Service Litho-Print, a printer, graphics and creative packaging company in Oshkosh, is the latest business to join the program. In its application, the company shared how it conducts annual air-leak audits, installed energy efficient lighting, has a strong recycling program and uses local suppliers as much as possible. For example, 86 percent of production waste was recycled in 2014.

Chief Operating Officer Dan Clark says Service Litho's commitment to sustainability includes its relationships with customers, suppliers and other business partners. The company also participates in Wisconsin Public Service's NatureWise program where it purchases energy from cleaner sources, such as locally-sourced wind power and biogas generation.

"Sustainability is not something we do. It's something we are," he says.

Clark says many ideas for improvements come from Service Litho's employees, something that DNR Regional Director Jean Romback-Bartels commented on when she presented the company with its Green Tier designation.

"You are a very creative company. This is an opportunity for you to look at all aspects of your business and identify ways to be more efficient, more environmentally friendly," she said. "You are the ones who are here day in and day out. You know the systems. If you have an idea, speak up."

Green Tier participants can use the logo in their marketing pieces and are recognized by the state for their superior environmental performance. Clark says participating in the program is good for business and good for the planet, too.

Initiative paying off

The Lakeshore Industry Cluster Initiative, a five-county collaborative led by the Kewaunee County Economic Development Corp. and Progress Lakeshore, is paying off for local companies, according to a recent survey.

Eighty percent of cluster participants reported that their participation in the program, which is designed to strengthen relationships among area companies and raise awareness about available products and services, has led to more business. Of those participants completing surveys nearly 78 percent said it's generated up to $50,000 in potential new revenue; another 22 percent said it has the potential to generate $50,000 to $100,000 in new revenue. 

More revenue could be on the way. Progress Lakeshore – in partnership with the Kewaunee County Economic Development Corporation – received a grant from the U.S. Department of Commerce, Economic Development Agency and matching funds from the Wisconsin Economic Development Corporation to complete an in-depth study of the Manufacturing Supply Chain for companies in the five-county Lakeshore Region covered by the cluster. That study began in January and will run through September. Consultants are looking to map out business suppliers and customers to better identify opportunities to expand and grow business. 

Progress Lakeshore coordinates the overall initiative with Kewaunee, Calumet, Sheboygan and Door Counties' economic development organizations as well as several technical colleges and New North Inc. 

New state health website

The Wisconsin Health Information Organization (WHIO) has launched MyHealthWi.org, a website to help patients and families take a more active role in their healthcare and help them make value-based healthcare decisions.
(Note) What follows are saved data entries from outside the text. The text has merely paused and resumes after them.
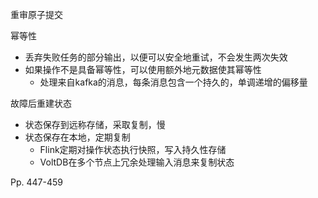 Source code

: 重审原子提交

幂等性

-   丢弃失败任务的部分输出，以便可以安全地重试，不会发生两次失效
-   如果操作不是具备幂等性，可以使用额外地元数据使其幂等性
    -   处理来自kafka的消息，每条消息包含一个持久的，单调递增的偏移量

故障后重建状态

-   状态保存到远称存储，采取复制，慢
-   状态保存在本地，定期复制
    -   Flink定期对操作状态执行快照，写入持久性存储
    -   VoltDB在多个节点上冗余处理输入消息来复制状态



Pp. 447-459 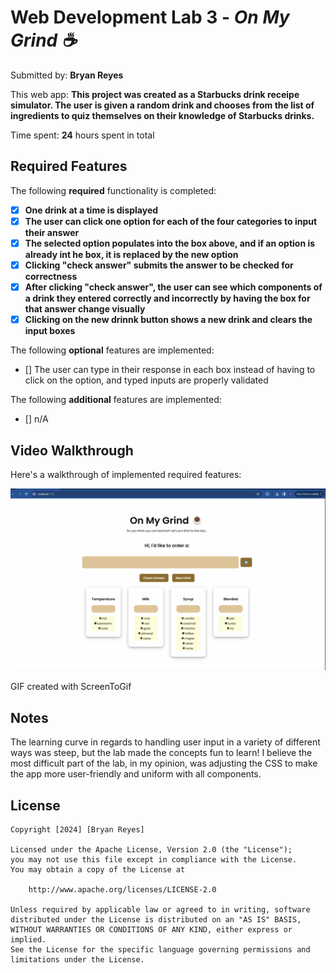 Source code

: # Web Development Lab 3 - *On My Grind ☕*

Submitted by: **Bryan Reyes**

This web app: **This project was created as a Starbucks drink receipe simulator. The user is given a random drink and chooses from the list of ingredients to quiz themselves on their knowledge of Starbucks drinks.**

Time spent: **24** hours spent in total

## Required Features

The following **required** functionality is completed:

- [X] **One drink at a time is displayed**
- [X] **The user can click one option for each of the four categories to input their answer**
- [X] **The selected option populates into the box above, and if an option is already int he box, it is replaced by the new option**
- [X] **Clicking "check answer" submits the answer to be checked for correctness**
- [X] **After clicking "check answer", the user can see which components of a drink they entered correctly and incorrectly by having the box for that answer change visually**
- [X] **Clicking on the new drinnk button shows a new drink and clears the input boxes**

The following **optional** features are implemented:

- [] The user can type in their response in each box instead of having to click on the option, and typed inputs are properly validated

The following **additional** features are implemented:

* [] n/A

## Video Walkthrough

Here's a walkthrough of implemented required features:

<img src='./public/onmygrind.gif' title='Video Walkthrough' width='' alt='Video Walkthrough' />

<!-- Replace this with whatever GIF tool you used! -->
GIF created with ScreenToGif
<!-- Recommended tools:
[Kap](https://getkap.co/) for macOS
[ScreenToGif](https://www.screentogif.com/) for Windows
[peek](https://github.com/phw/peek) for Linux. -->

## Notes

The learning curve in regards to handling user input in a variety of different ways was steep, but the lab made the concepts fun to learn! I believe the most difficult part of the lab, in my opinion, was adjusting the CSS to make the app more user-friendly and uniform with all components.

## License

    Copyright [2024] [Bryan Reyes]

    Licensed under the Apache License, Version 2.0 (the "License");
    you may not use this file except in compliance with the License.
    You may obtain a copy of the License at

        http://www.apache.org/licenses/LICENSE-2.0

    Unless required by applicable law or agreed to in writing, software
    distributed under the License is distributed on an "AS IS" BASIS,
    WITHOUT WARRANTIES OR CONDITIONS OF ANY KIND, either express or implied.
    See the License for the specific language governing permissions and
    limitations under the License. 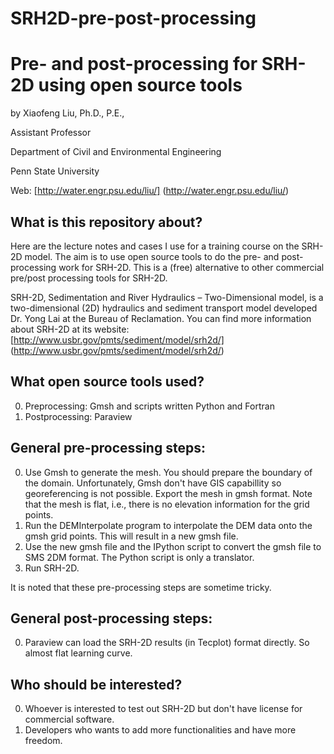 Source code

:# SRH2D-pre-post-processing
Pre- and post-processing for SRH-2D using open source tools
============================================================

by Xiaofeng Liu, Ph.D., P.E., 

Assistant Professor

Department of Civil and Environmental Engineering

Penn State University

Web: [http://water.engr.psu.edu/liu/] (http://water.engr.psu.edu/liu/)

What is this repository about?
------------------------------------------------------------
Here are the lecture notes and cases I use for a training course on the SRH-2D model. The aim is to use open source tools to do the pre- and post-processing work for SRH-2D. This is a (free) alternative to other commercial pre/post processing tools for SRH-2D.

SRH-2D, Sedimentation and River Hydraulics – Two-Dimensional model, is a two-dimensional (2D) hydraulics and sediment transport model developed Dr. Yong Lai at the Bureau of Reclamation. You can find more information about SRH-2D at its website: [http://www.usbr.gov/pmts/sediment/model/srh2d/] (http://www.usbr.gov/pmts/sediment/model/srh2d/)

What open source tools used?
-----------------------------------------------------------
0. Preprocessing: Gmsh and scripts written Python and Fortran
1. Postprocessing: Paraview

General pre-processing steps:
-----------------------------------------------------------
0. Use Gmsh to generate the mesh. You should prepare the boundary of the domain. Unfortunately, Gmsh don't have GIS capabillity so georeferencing is not possible. Export the mesh in gmsh format. Note that the mesh is flat, i.e., there is no elevation information for the grid points.
1. Run the DEMInterpolate program to interpolate the DEM data onto the gmsh grid points. This will result in a new gmsh file.
2. Use the new gmsh file and the IPython script to convert the gmsh file to SMS 2DM format. The Python script is only a translator. 
3. Run SRH-2D.

It is noted that these pre-processing steps are sometime tricky.

General post-processing steps:
------------------------------------------------------------
0. Paraview can load the SRH-2D results (in Tecplot) format directly. So almost flat learning curve.

Who should be interested?
-----------------------------------------------------------
0. Whoever is interested to test out SRH-2D but don't have license for commercial software. 
1. Developers who wants to add more functionalities and have more freedom.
The data on the site shows how state clinics measure up to recognized care benchmarks and how providers compare to similar ones in other parts of Wisconsin. Initially, MyHealthWI.org provides ratings in the fields of Internal Medicine, Family Medicine and Pediatrics. More specialties will be added in subsequent versions and updates. 

The site also provides useful information on how patients can better talk with their doctor and get the most out of their doctor visit and follow-up care.

-- Matzek, a freelance writer and editor, is the owner of 1Bizzy Writer. She has worked in the past as a news editor at Insight Publications and as business editor at the Appleton Post-Crescent.